Semitic languages don't always preserve consonants perfectly. In fact, I don't think that there is any Semitic language without multiple classes of conjugation to account for irregularities.
All Semitic languages have collapsed at least some phonemes, which makes some originally separate roots homophonous. For example, *θ merges with /ʃ/ in Hebrew, but with /t/ in Aramaic, making the Hebrew root ʃ-n-y mean both "change" (Aramaic ʃ-n-y) and "repeat" (Aramaic t-n-y). In cases like this, two roots may develop into one, but the root itself remains consistent.
But sometimes the root itself isn't preserved consistently. For example, in Hebrew, the reflexes of the consonants /b k p/ included an allophone in certain positions /v x f/, which is phonemic in Modern Hebrew.
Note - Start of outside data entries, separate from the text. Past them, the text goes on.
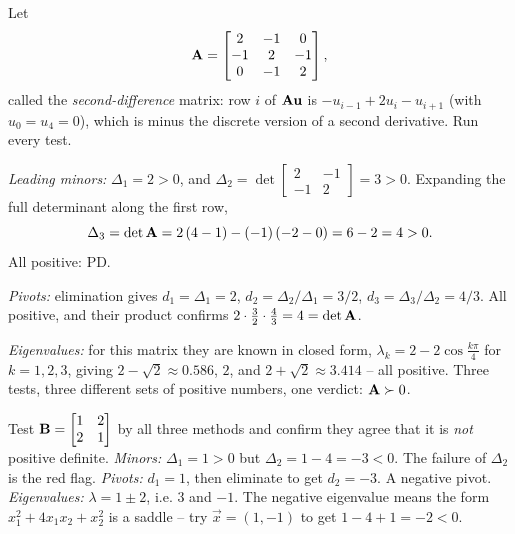 \begin{example}
\label{ch27:ex-allthree}
Let
\[
  \mathbf{A} = \begin{bmatrix} 2 & -1 & 0 \\ -1 & 2 & -1 \\ 0 & -1 & 2 \end{bmatrix},
\]
called the \emph{second-difference} matrix: row $i$ of $\mathbf{A}\mathbf{u}$ is $-u_{i-1} + 2u_i -
u_{i+1}$ (with $u_0 = u_4 = 0$), which is minus the discrete version of a second derivative. Run
every test.

\emph{Leading minors:} $\Delta_1 = 2 > 0$, and $\Delta_2 = \det\begin{bmatrix}2&-1\\-1&2\end{bmatrix}
= 3 > 0$. Expanding the full determinant along the first row,
\[
  \Delta_3 = \det\mathbf{A} = 2\,(4-1) - (-1)\,(-2-0) = 6 - 2 = 4 > 0.
\]
All positive: PD.

\emph{Pivots:} elimination gives $d_1 = \Delta_1 = 2$, $d_2 = \Delta_2/\Delta_1 = 3/2$, $d_3 =
\Delta_3/\Delta_2 = 4/3$. All positive, and their product confirms $2 \cdot \tfrac32 \cdot \tfrac43 = 4 = \det\mathbf{A}$.

\emph{Eigenvalues:} for this matrix they are known in closed form, $\lambda_k = 2 - 2\cos\frac{k\pi}{4}$
for $k=1,2,3$, giving $2-\sqrt2 \approx 0.586$, $2$, and $2+\sqrt2 \approx 3.414$ -- all positive.
Three tests, three different sets of positive numbers, one verdict: $\mathbf{A}\succ 0$.
\end{example}

\begin{labbox}
Test $\mathbf{B} = \begin{bmatrix} 1 & 2 \\ 2 & 1 \end{bmatrix}$ by all three methods and confirm they
agree that it is \emph{not} positive definite.
\emph{Minors:} $\Delta_1 = 1 > 0$ but $\Delta_2 = 1 - 4 = -3 < 0$. The failure of $\Delta_2$ is the
red flag.
\emph{Pivots:} $d_1 = 1$, then eliminate to get $d_2 = -3$. A negative pivot.
\emph{Eigenvalues:} $\lambda = 1 \pm 2$, i.e. $3$ and $-1$. The negative eigenvalue means the form
$x_1^2 + 4x_1x_2 + x_2^2$ is a saddle -- try $\vec{x}=(1,-1)$ to get $1 - 4 + 1 = -2 < 0$.
\end{labbox}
This means that אשבור /eʃˈbor/ and שברתי /ʃaˈvarti/, for instance, come from the same root שבר "break," although in the future the root is phonemically ʃ-b-r while in the past the root is ʃ-v-r.
Consonants are also subject to normal sound changes. In Hebrew, /ʔ/ and /ʕ/ were both lost, but /ʕ/ developed into /a/ in certain conditions (Akkadian went a similar way). Thus the root n-s-ʔ is now realized as /noˈse/ and the root n-s-ʕ is realized as /noˈsea/ in the present tense (sg. m.), though the difference between the two roots was lost in past and future tense. Synchronically, the root might be better described as n-s-a than by reference to the lost consonant.
Losing consonants doesn't destroy a Semitic language, because root consonants are an abstraction that helps you to understand morphology. If the concept of roots no longer accurately describes the morphology, the morphology continues to function even if it becomes less regular.